== Exercise brief ==
Set down word for word the lines that begin the entries and run through the line containing "发表于 2018-12-4 16:33". Give nothing further.

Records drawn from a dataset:
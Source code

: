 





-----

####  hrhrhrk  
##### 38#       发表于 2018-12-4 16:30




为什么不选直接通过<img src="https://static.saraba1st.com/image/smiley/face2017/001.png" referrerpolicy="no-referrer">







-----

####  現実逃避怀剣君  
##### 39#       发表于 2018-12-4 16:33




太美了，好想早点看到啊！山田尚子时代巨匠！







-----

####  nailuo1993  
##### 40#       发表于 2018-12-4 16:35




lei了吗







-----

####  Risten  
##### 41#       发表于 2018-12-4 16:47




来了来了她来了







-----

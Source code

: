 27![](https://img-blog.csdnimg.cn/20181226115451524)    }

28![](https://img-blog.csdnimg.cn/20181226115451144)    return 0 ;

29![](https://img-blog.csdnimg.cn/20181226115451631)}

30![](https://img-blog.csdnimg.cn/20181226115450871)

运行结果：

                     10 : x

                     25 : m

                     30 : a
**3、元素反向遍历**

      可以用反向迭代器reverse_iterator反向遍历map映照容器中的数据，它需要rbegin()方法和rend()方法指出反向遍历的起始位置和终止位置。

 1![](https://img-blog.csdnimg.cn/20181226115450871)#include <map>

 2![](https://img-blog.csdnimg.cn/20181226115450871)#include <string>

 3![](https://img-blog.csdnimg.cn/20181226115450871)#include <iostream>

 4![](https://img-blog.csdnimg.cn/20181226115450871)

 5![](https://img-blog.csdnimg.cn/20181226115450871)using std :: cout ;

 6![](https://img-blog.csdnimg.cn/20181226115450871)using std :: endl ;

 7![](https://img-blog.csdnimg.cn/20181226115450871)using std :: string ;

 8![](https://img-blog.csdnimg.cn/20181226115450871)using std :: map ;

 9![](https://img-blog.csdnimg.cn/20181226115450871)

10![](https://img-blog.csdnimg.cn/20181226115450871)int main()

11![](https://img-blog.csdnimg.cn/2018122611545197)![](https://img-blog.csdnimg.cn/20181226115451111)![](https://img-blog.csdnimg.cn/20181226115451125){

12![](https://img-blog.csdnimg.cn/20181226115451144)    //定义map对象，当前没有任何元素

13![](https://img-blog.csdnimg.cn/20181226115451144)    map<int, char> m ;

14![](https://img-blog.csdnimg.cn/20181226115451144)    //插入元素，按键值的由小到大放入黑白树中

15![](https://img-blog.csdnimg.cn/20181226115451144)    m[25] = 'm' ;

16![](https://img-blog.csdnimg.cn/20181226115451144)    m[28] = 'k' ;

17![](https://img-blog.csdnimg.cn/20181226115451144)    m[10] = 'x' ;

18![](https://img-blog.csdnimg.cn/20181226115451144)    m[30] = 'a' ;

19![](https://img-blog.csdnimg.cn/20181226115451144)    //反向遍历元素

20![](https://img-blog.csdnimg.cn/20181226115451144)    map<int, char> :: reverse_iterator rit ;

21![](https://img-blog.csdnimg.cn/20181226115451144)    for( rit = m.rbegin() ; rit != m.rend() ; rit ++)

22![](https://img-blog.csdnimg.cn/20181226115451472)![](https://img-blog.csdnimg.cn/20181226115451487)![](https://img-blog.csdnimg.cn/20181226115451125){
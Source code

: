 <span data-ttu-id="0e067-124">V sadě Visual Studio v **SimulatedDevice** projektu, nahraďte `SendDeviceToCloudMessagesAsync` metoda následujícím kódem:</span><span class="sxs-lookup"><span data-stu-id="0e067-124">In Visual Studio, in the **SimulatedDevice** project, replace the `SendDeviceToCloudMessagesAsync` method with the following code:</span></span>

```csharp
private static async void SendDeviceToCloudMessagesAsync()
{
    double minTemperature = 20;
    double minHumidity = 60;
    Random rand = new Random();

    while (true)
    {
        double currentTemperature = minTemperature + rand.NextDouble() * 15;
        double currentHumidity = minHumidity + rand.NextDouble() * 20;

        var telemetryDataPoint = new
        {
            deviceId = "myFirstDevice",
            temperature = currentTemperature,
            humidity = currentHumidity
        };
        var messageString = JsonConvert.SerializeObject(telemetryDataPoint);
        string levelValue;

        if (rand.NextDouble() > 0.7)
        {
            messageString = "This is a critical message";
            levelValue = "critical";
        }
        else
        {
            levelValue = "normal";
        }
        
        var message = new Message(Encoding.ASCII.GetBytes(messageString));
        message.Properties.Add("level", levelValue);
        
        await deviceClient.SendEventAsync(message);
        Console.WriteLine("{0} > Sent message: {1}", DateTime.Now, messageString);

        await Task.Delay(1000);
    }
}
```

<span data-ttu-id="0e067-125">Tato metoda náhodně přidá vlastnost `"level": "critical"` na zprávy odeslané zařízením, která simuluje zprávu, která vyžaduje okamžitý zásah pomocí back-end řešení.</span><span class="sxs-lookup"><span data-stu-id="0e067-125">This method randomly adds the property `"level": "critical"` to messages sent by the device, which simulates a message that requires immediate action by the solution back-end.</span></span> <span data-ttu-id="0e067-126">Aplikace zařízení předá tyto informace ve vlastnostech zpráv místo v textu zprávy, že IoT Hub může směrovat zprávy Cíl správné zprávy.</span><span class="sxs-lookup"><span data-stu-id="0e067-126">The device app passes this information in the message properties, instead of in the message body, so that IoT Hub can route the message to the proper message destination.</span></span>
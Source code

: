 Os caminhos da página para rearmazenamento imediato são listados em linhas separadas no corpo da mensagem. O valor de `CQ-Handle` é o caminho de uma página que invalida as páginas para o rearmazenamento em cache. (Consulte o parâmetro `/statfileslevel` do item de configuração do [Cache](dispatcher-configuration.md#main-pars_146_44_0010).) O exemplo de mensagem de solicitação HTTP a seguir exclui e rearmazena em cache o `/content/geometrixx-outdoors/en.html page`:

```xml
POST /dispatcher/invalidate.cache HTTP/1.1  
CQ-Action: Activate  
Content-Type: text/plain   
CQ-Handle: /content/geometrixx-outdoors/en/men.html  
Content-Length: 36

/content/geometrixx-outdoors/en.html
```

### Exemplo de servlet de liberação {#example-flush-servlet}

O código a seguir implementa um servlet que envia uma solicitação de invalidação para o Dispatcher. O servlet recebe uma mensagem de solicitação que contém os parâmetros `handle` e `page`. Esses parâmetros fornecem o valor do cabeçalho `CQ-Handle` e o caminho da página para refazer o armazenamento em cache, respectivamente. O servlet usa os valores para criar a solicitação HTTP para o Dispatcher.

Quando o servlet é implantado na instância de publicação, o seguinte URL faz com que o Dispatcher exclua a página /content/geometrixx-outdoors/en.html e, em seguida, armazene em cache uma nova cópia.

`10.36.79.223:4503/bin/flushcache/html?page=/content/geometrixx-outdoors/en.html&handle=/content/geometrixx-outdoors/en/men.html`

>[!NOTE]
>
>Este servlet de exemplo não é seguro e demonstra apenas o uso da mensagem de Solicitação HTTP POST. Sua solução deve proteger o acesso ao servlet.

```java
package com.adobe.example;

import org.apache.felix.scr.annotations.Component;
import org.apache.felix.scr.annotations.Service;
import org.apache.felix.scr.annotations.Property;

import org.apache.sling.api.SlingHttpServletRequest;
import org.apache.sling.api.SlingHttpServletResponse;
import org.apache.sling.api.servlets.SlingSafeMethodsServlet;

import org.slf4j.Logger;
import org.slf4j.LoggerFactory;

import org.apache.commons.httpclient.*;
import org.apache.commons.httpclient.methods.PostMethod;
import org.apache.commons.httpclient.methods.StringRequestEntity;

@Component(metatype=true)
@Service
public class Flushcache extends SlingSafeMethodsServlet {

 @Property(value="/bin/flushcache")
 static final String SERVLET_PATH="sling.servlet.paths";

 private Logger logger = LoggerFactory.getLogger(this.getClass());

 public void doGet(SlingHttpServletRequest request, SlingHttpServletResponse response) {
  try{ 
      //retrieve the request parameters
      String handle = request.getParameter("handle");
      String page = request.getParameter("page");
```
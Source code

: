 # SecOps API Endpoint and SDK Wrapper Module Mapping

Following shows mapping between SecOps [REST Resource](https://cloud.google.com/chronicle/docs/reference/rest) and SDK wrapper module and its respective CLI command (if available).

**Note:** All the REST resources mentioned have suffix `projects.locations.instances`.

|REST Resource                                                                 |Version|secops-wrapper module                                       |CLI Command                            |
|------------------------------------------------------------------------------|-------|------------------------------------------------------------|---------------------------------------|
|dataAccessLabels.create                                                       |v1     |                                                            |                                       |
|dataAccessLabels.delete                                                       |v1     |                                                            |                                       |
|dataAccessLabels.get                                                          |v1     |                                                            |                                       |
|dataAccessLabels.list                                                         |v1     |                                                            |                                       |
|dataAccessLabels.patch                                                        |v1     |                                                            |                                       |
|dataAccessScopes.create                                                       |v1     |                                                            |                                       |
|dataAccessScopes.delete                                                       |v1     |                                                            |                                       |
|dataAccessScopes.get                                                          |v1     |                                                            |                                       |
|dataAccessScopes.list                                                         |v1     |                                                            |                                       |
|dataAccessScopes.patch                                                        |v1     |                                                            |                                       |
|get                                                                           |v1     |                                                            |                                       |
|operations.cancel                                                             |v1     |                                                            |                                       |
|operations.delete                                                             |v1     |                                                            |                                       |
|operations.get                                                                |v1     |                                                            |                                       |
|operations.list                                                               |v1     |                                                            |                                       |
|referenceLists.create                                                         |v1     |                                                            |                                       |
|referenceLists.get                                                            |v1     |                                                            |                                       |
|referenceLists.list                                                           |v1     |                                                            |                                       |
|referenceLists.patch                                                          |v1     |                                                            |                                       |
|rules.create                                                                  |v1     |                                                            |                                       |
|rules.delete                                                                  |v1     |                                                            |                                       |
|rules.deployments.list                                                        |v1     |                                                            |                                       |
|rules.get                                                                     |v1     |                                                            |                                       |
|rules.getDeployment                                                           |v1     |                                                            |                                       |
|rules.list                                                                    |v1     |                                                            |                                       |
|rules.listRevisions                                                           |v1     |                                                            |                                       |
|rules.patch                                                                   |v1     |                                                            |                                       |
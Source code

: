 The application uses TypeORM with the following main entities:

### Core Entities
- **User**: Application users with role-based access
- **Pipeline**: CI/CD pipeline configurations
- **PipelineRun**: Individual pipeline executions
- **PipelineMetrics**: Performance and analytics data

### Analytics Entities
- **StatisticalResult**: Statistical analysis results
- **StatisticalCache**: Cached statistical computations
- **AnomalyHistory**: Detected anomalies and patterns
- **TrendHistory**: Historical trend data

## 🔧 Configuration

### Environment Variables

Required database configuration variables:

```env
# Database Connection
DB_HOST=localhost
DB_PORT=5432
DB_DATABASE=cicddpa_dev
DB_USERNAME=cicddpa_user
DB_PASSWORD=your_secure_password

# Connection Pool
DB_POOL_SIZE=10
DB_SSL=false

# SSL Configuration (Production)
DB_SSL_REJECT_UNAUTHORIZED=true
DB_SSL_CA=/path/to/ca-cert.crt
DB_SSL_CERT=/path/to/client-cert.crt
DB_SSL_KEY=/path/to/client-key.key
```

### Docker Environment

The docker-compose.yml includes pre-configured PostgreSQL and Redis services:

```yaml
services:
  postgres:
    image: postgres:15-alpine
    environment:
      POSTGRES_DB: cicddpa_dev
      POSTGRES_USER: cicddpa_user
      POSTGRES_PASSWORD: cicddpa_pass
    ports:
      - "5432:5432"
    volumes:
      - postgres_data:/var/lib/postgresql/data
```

== The completed task ==
Source code

: 





-----

####  hrhrhrk  
##### 38#       发表于 2018-12-4 16:30




为什么不选直接通过<img src="https://static.saraba1st.com/image/smiley/face2017/001.png" referrerpolicy="no-referrer">







-----

####  現実逃避怀剣君  
##### 39#       发表于 2018-12-4 16:33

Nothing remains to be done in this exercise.